Given entries

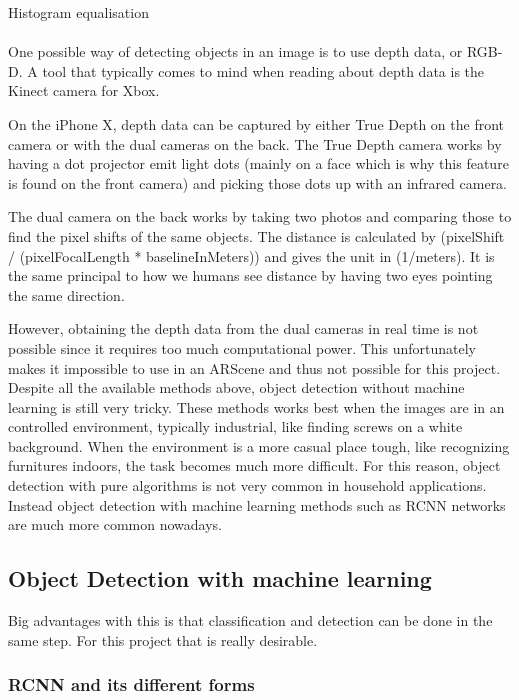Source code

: Histogram equalisation
\\\\
One possible way of detecting objects in an image is to use depth data, or RGB-D.
A tool that typically comes to mind when reading about depth data is the Kinect camera
for Xbox.

On the iPhone X, depth data can be captured by either True Depth on the front camera or with the dual cameras on the back. The True Depth camera works by having a dot projector emit light dots (mainly on a face which is why this feature is found on the front camera) and picking those dots up with an infrared camera.

The dual camera on the back works by taking two photos and comparing those to find the pixel shifts of the same objects. The distance is calculated by (pixelShift / (pixelFocalLength * baselineInMeters)) and gives the unit in (1/meters). It is the same principal to how we humans see distance by having two eyes pointing the same direction. \cite{depthMap}

However, obtaining the depth data from the dual cameras in real time is not possible since it requires too much computational power. This unfortunately makes it impossible to use in an ARScene and thus not possible for this project.\\

Despite all the available methods above, object detection without machine learning is still very tricky. These methods works best when the images are in an controlled environment, typically industrial, like finding screws on a white background.
When the environment is a more casual place tough, like recognizing furnitures indoors, the task becomes much more difficult. For this reason, object detection with pure algorithms is not very common in household applications. Instead object detection with machine learning methods such as RCNN networks are much more common nowadays.

\subsection{Object Detection with machine learning}

Big advantages with this is that classification and detection can be done in the same
 step. For this project that is really desirable.

\subsubsection{RCNN and its different forms}

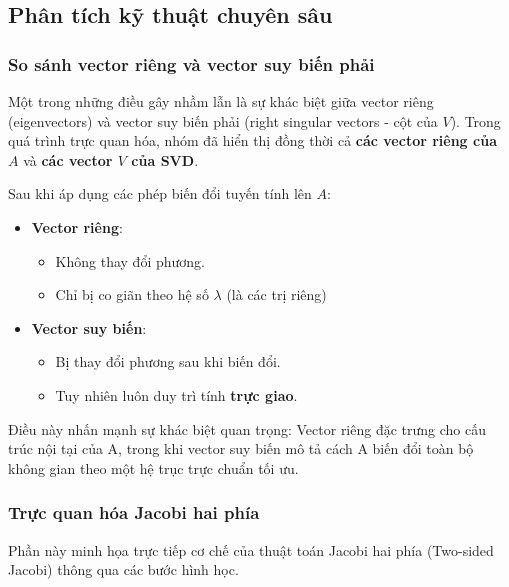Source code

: \subsection{Phân tích kỹ thuật chuyên sâu}

\subsubsection{So sánh vector riêng và vector suy biến phải}

Một trong những điều gây nhầm lẫn là sự khác biệt giữa vector riêng (eigenvectors) và vector suy biến phải (right singular vectors - cột của $V$). Trong quá trình trực quan hóa, nhóm đã hiển thị đồng thời cả \textbf{các vector riêng của $A$} và \textbf{các vector $V$ của SVD}.

Sau khi áp dụng các phép biến đổi tuyến tính lên $A$:

\begin{itemize}[topsep=0pt, itemsep=2.5pt, leftmargin=1.5cm]
    \item \textbf{Vector riêng}:
    \begin{itemize}[label=, leftmargin=1.5cm]
        \item Không thay đổi phương.
        \item Chỉ bị co giãn theo hệ số $\lambda$ (là các trị riêng)     
    \end{itemize}

    \item \textbf{Vector suy biến}:
    \begin{itemize}[label=, leftmargin=1.5cm]
        \item Bị thay đổi phương sau khi biến đổi.
        \item Tuy nhiên luôn duy trì tính \textbf{trực giao}.    
    \end{itemize}
\end{itemize}

Điều này nhấn mạnh sự khác biệt quan trọng: Vector riêng đặc trưng cho cấu trúc nội tại của A, trong khi vector suy biến mô tả cách A biến đổi toàn bộ không gian theo một hệ trục trực chuẩn tối ưu.

\subsubsection{Trực quan hóa Jacobi hai phía}

Phần này minh họa trực tiếp cơ chế của thuật toán Jacobi hai phía (Two-sided Jacobi) thông qua các bước hình học.

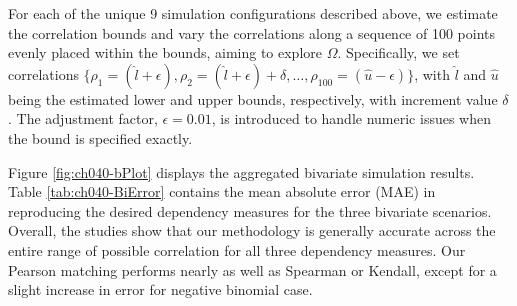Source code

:\documentclass[
]{jss}
\begin{document}
For each of the unique 9 simulation configurations described above, we estimate the correlation bounds and vary the correlations along a sequence of 100 points evenly placed within the bounds, aiming to explore \(\Omega\). Specifically, we set correlations \(\{ \rho_1 = ( \hat{l} + \epsilon), \rho_2 = (\hat{l} + \epsilon) + \delta, \ldots, \rho_{100} = (\hat{u} - \epsilon) \}\), with \(\hat{l}\) and \(\hat{u}\) being the estimated lower and upper bounds, respectively, with increment value \(\delta\). The adjustment factor, \(\epsilon=0.01\), is introduced to handle numeric issues when the bound is specified exactly.

Figure \ref{fig:ch040-bPlot} displays the aggregated bivariate simulation results. Table \ref{tab:ch040-BiError} contains the mean absolute error (MAE) in reproducing the desired dependency measures for the three bivariate scenarios. Overall, the studies show that our methodology is generally accurate across the entire range of possible correlation for all three dependency measures. Our Pearson matching performs nearly as well as Spearman or Kendall, except for a slight increase in error for negative binomial case.
\end{document}
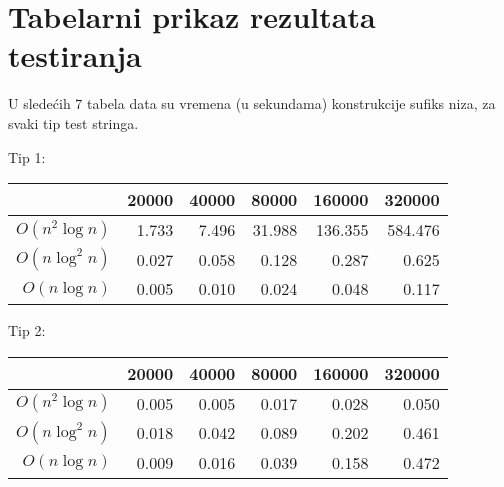 \appendix
\section{Tabelarni prikaz rezultata testiranja}
\label{sirtabele}


U slede\' cih $7$ tabela data su vremena (u sekundama) konstrukcije sufiks niza, za svaki tip test stringa.

Tip 1:

\begin{tabular}{r|r|r|r|r|r}
                & 20000 & 40000 & 80000 & 160000 & 320000 \\
\hline
$O(n^2 \log n)$ & 1.733 & 7.496 & 31.988 & 136.355 & 584.476  \\
\hline
$O(n \log^2 n)$ & 0.027 & 0.058 & 0.128 & 0.287 & 0.625  \\
\hline
$O(n \log n)$ & 0.005 & 0.010 & 0.024 & 0.048 & 0.117  \\
\end{tabular}

Tip 2:

\begin{tabular}{r|r|r|r|r|r}
                & 20000 & 40000 & 80000 & 160000 & 320000 \\
\hline
$O(n^2 \log n)$ & 0.005 & 0.005 & 0.017 & 0.028 & 0.050  \\
\hline
$O(n \log^2 n)$ & 0.018 & 0.042 & 0.089 & 0.202 & 0.461  \\
\hline
$O(n \log n)$ & 0.009 & 0.016 & 0.039 & 0.158 & 0.472  \\
\end{tabular}

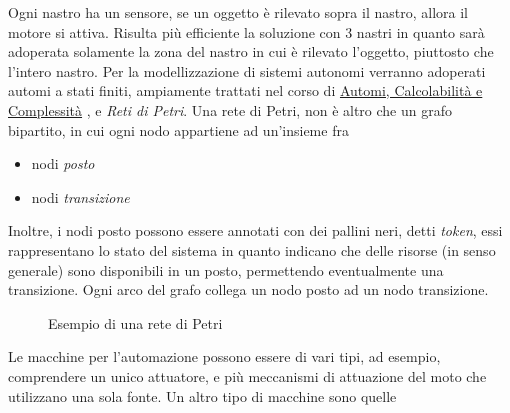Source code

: \documentclass[10pt, letterpaper]{report}
\begin{document}
Ogni nastro ha un sensore, se un oggetto è rilevato sopra il nastro, allora il motore si attiva. Risulta più efficiente 
la soluzione con 3 nastri in quanto sarà adoperata solamente la zona del nastro in cui è rilevato l'oggetto, piuttosto 
che l'intero nastro.\acc 
Per la modellizzazione di sistemi autonomi verranno adoperati automi a stati finiti, ampiamente trattati nel 
corso di 
\color{blue}\href{https://github.com/CasuFrost/University_notes/blob/main/Terzo%20Anno/Automi%2C%20Calcolabilit%C3%A0%20e%20Complessit%C3%A0/LatexSourceFile/Automi%2C%20Calcolabilit%C3%A0%20e%20Complessit%C3%A0.pdf}{Automi, Calcolabilità e Complessità}
\color{black}, e \textit{Reti di Petri}. Una rete di Petri, non è altro che un grafo bipartito, in cui ogni nodo 
appartiene ad un'insieme fra \begin{itemize}
    \item nodi \textit{posto}
    \item nodi \textit{transizione}
\end{itemize}
Inoltre, i nodi posto possono essere annotati con dei pallini neri, detti \textit{token}, essi rappresentano 
lo stato del sistema in quanto indicano che delle risorse (in senso generale) sono disponibili in un posto, 
permettendo eventualmente una transizione. Ogni arco del grafo collega un nodo posto ad un nodo transizione.
\begin{figure}[h!]
    \centering
      \caption{Esempio di una rete di Petri}
\end{figure}\acc
Le macchine per l'automazione possono essere di vari tipi, ad esempio, comprendere un unico attuatore, e più 
meccanismi di attuazione del moto che utilizzano una sola fonte. Un altro tipo di macchine sono quelle 
\end{document}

What to produce
Repeat the data exactly as written, but without the pictures.

Response area
Source code

: Histogram equalisation
\\\\
One possible way of detecting objects in an image is to use depth data, or RGB-D.
A tool that typically comes to mind when reading about depth data is the Kinect camera
for Xbox.

On the iPhone X, depth data can be captured by either True Depth on the front camera or with the dual cameras on the back. The True Depth camera works by having a dot projector emit light dots (mainly on a face which is why this feature is found on the front camera) and picking those dots up with an infrared camera.

The dual camera on the back works by taking two photos and comparing those to find the pixel shifts of the same objects. The distance is calculated by (pixelShift / (pixelFocalLength * baselineInMeters)) and gives the unit in (1/meters). It is the same principal to how we humans see distance by having two eyes pointing the same direction. \cite{depthMap}

However, obtaining the depth data from the dual cameras in real time is not possible since it requires too much computational power. This unfortunately makes it impossible to use in an ARScene and thus not possible for this project.\\

Despite all the available methods above, object detection without machine learning is still very tricky. These methods works best when the images are in an controlled environment, typically industrial, like finding screws on a white background.
When the environment is a more casual place tough, like recognizing furnitures indoors, the task becomes much more difficult. For this reason, object detection with pure algorithms is not very common in household applications. Instead object detection with machine learning methods such as RCNN networks are much more common nowadays.

\subsection{Object Detection with machine learning}

Big advantages with this is that classification and detection can be done in the same
 step. For this project that is really desirable.

\subsubsection{RCNN and its different forms}

Source code

: \subsection{Phân tích kỹ thuật chuyên sâu}

\subsubsection{So sánh vector riêng và vector suy biến phải}

Một trong những điều gây nhầm lẫn là sự khác biệt giữa vector riêng (eigenvectors) và vector suy biến phải (right singular vectors - cột của $V$). Trong quá trình trực quan hóa, nhóm đã hiển thị đồng thời cả \textbf{các vector riêng của $A$} và \textbf{các vector $V$ của SVD}.

Sau khi áp dụng các phép biến đổi tuyến tính lên $A$:

\begin{itemize}[topsep=0pt, itemsep=2.5pt, leftmargin=1.5cm]
    \item \textbf{Vector riêng}:
    \begin{itemize}[label=, leftmargin=1.5cm]
        \item Không thay đổi phương.
        \item Chỉ bị co giãn theo hệ số $\lambda$ (là các trị riêng)     
    \end{itemize}

    \item \textbf{Vector suy biến}:
    \begin{itemize}[label=, leftmargin=1.5cm]
        \item Bị thay đổi phương sau khi biến đổi.
        \item Tuy nhiên luôn duy trì tính \textbf{trực giao}.    
    \end{itemize}
\end{itemize}

Điều này nhấn mạnh sự khác biệt quan trọng: Vector riêng đặc trưng cho cấu trúc nội tại của A, trong khi vector suy biến mô tả cách A biến đổi toàn bộ không gian theo một hệ trục trực chuẩn tối ưu.

\subsubsection{Trực quan hóa Jacobi hai phía}

Phần này minh họa trực tiếp cơ chế của thuật toán Jacobi hai phía (Two-sided Jacobi) thông qua các bước hình học.

Source code

:\documentclass[
]{jss}
\begin{document}
For each of the unique 9 simulation configurations described above, we estimate the correlation bounds and vary the correlations along a sequence of 100 points evenly placed within the bounds, aiming to explore \(\Omega\). Specifically, we set correlations \(\{ \rho_1 = ( \hat{l} + \epsilon), \rho_2 = (\hat{l} + \epsilon) + \delta, \ldots, \rho_{100} = (\hat{u} - \epsilon) \}\), with \(\hat{l}\) and \(\hat{u}\) being the estimated lower and upper bounds, respectively, with increment value \(\delta\). The adjustment factor, \(\epsilon=0.01\), is introduced to handle numeric issues when the bound is specified exactly.

Figure \ref{fig:ch040-bPlot} displays the aggregated bivariate simulation results. Table \ref{tab:ch040-BiError} contains the mean absolute error (MAE) in reproducing the desired dependency measures for the three bivariate scenarios. Overall, the studies show that our methodology is generally accurate across the entire range of possible correlation for all three dependency measures. Our Pearson matching performs nearly as well as Spearman or Kendall, except for a slight increase in error for negative binomial case.
\end{document}
 \appendix
\section{Tabelarni prikaz rezultata testiranja}
\label{sirtabele}


U slede\' cih $7$ tabela data su vremena (u sekundama) konstrukcije sufiks niza, za svaki tip test stringa.

Tip 1:

\begin{tabular}{r|r|r|r|r|r}
                & 20000 & 40000 & 80000 & 160000 & 320000 \\
\hline
$O(n^2 \log n)$ & 1.733 & 7.496 & 31.988 & 136.355 & 584.476  \\
\hline
$O(n \log^2 n)$ & 0.027 & 0.058 & 0.128 & 0.287 & 0.625  \\
\hline
$O(n \log n)$ & 0.005 & 0.010 & 0.024 & 0.048 & 0.117  \\
\end{tabular}

Tip 2:

\begin{tabular}{r|r|r|r|r|r}
                & 20000 & 40000 & 80000 & 160000 & 320000 \\
\hline
$O(n^2 \log n)$ & 0.005 & 0.005 & 0.017 & 0.028 & 0.050  \\
\hline
$O(n \log^2 n)$ & 0.018 & 0.042 & 0.089 & 0.202 & 0.461  \\
\hline
$O(n \log n)$ & 0.009 & 0.016 & 0.039 & 0.158 & 0.472  \\
\end{tabular}

Source code

: \documentclass[10pt, letterpaper]{report}
\begin{document}
Ogni nastro ha un sensore, se un oggetto è rilevato sopra il nastro, allora il motore si attiva. Risulta più efficiente 
la soluzione con 3 nastri in quanto sarà adoperata solamente la zona del nastro in cui è rilevato l'oggetto, piuttosto 
che l'intero nastro.\acc 
Per la modellizzazione di sistemi autonomi verranno adoperati automi a stati finiti, ampiamente trattati nel 
corso di 
\color{blue}\href{https://github.com/CasuFrost/University_notes/blob/main/Terzo%20Anno/Automi%2C%20Calcolabilit%C3%A0%20e%20Complessit%C3%A0/LatexSourceFile/Automi%2C%20Calcolabilit%C3%A0%20e%20Complessit%C3%A0.pdf}{Automi, Calcolabilità e Complessità}
\color{black}, e \textit{Reti di Petri}. Una rete di Petri, non è altro che un grafo bipartito, in cui ogni nodo 
appartiene ad un'insieme fra \begin{itemize}
    \item nodi \textit{posto}
    \item nodi \textit{transizione}
\end{itemize}
Inoltre, i nodi posto possono essere annotati con dei pallini neri, detti \textit{token}, essi rappresentano 
lo stato del sistema in quanto indicano che delle risorse (in senso generale) sono disponibili in un posto, 
permettendo eventualmente una transizione. Ogni arco del grafo collega un nodo posto ad un nodo transizione.
\begin{figure}[h!]
    \centering
      \caption{Esempio di una rete di Petri}
\end{figure}\acc
Le macchine per l'automazione possono essere di vari tipi, ad esempio, comprendere un unico attuatore, e più 
meccanismi di attuazione del moto che utilizzano una sola fonte. Un altro tipo di macchine sono quelle 
\end{document}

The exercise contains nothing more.